Однажды к Дауге ездил с Владимиром Ильичом и я. Приехали — большой дом, лифт не работает. Пришлось на пятый этаж пешком подниматься. Дауге тогда все убеждал Ильича, что пора начинать писать историю партии. Очень, мол, нужно. Ильич согласился».

Трудно назвать эти воспоминания правдивыми и объективными, но представление об абсурдном и парадоксальном быте послеоктябрьского Кремля они дают достаточное.

ПОКУШЕНИЯ И РАССТРЕЛЫ

В 1918 году эсеры начали вооруженную борьбу против советской власти, которая по своей сути являлась ничем иным, как диктатурой партии большевиков.

Вооруженная борьба против Советов закончилась достаточно быстро и безуспешно.

Большевики победили в гражданской войне. После этого началась борьба с идеями.
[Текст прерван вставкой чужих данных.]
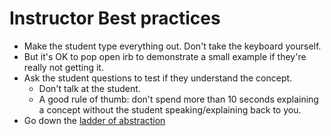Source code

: # Instructor Best practices

* Make the student type everything out.  Don't take the keyboard yourself.
* But it's OK to pop open irb to demonstrate a small example if they're really not getting it.
* Ask the student questions to test if they understand the concept.
    * Don't talk at the student.
    * A good rule of thumb: don't spend more than 10 seconds explaining a concept without the student speaking/explaining back to you.
* Go down the [ladder of abstraction](./ladder-of-abstraction.md)

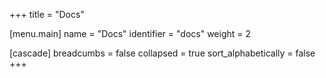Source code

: +++
title = "Docs"

[menu.main]
name = "Docs"
identifier = "docs"
weight = 2

[cascade]
breadcumbs = false
collapsed = true
sort_alphabetically = false
+++
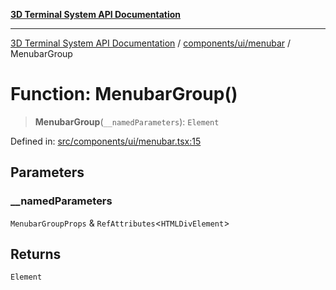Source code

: [**3D Terminal System API Documentation**](../../../../README.md)

***

[3D Terminal System API Documentation](../../../../README.md) / [components/ui/menubar](../README.md) / MenubarGroup

# Function: MenubarGroup()

> **MenubarGroup**(`__namedParameters`): `Element`

Defined in: [src/components/ui/menubar.tsx:15](https://github.com/Dicommunitas/ThreeJS_Terminal_3D/blob/31531b560b5bf5acf587cf3f1c2c703355c09988/src/components/ui/menubar.tsx#L15)

## Parameters

### \_\_namedParameters

`MenubarGroupProps` & `RefAttributes`\<`HTMLDivElement`\>

## Returns

`Element`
Борьба идей — нормальное явление, но только не для партии диктаторского типа. Коммунисты ставили перед собой цель — не допустить смычку недовольного народа с оппозиционными партиями.

Решение провести процесс против лидеров ПСР было принято ЦК РКП (б) в декабре 1921 года, по предложению председателя ЧК Феликса Дзержинского.

В центре внимания на процессе стояло покушение Фанни Каплан на Ленина во время его выступления на заводе Михельсона.

Главным «вещдоком» на процессе против эсеров был пистолет, из которого стреляли в Ленина.

Официальное объявление о предстоящем процессе было опубликовано в печати в феврале 1922 года. Незадолго до этого в Берлине появилась брошюра бывшего эсера Григория Семенова. В своей брошюре он «разоблачал» товарищей по партии: ПСР якобы составила заговор против Советской власти вместе с русскими контрреволюционными организациями и с представителями Антанты, получала от них деньги, готовила мятежи и, самое важное, не исключала из своей деятельности террор. В частности, по словам Семенова, ПСР организовала покушение Фанни Каплан на Ленина 30 августа 1918 года.

«Разоблачения» Семенова, опубликованные в советской печати, спустя несколько дней были подтверждены и дополнены его близкой сотрудницей Лидией Коноплевой. Есть основание предполагать, что Семенов и Коноплева написали свои статьи по поручению ЧК (с февраля 1922 года — ГПУ). Вслед этому ГПУ объявило, что руководители ПСР, которые уже несколько лет сидели в тюрьме, будут преданы суду.

Большевистское руководство не собиралось вести непредвзятого судебного расследования. Это очевидно из инструкций, данных Лениным за неделю до объявления о процессе народному комиссару юстиции Курскому: «Ни малейшего упоминания в печати о моем письме быть не должно». Ленин настаивал на организации ряда «образцовых процессов» с целью усиления репрессий против меньшевиков и эсеров, образцовых «по разъяснению народным массам, через суд и через печать, значения их», «образцовых, громких, воспитательных процессов», сопровождаемых значительным шумом в печати. Ведь «воспитательное значение судов громадно». Судьи должны были руководствоваться «революционным правосознанием», «считаться не только с буквой, но и с духом» коммунистического законодательства и не отступить перед приговором к расстрелу. Партия должна была воздействовать на судей и «шельмовать и выгонять» тех, которые поступали иначе. Таким образом, целью процесса эсеров не было выявление правды — он должен был служить средством пропаганды против политических противников.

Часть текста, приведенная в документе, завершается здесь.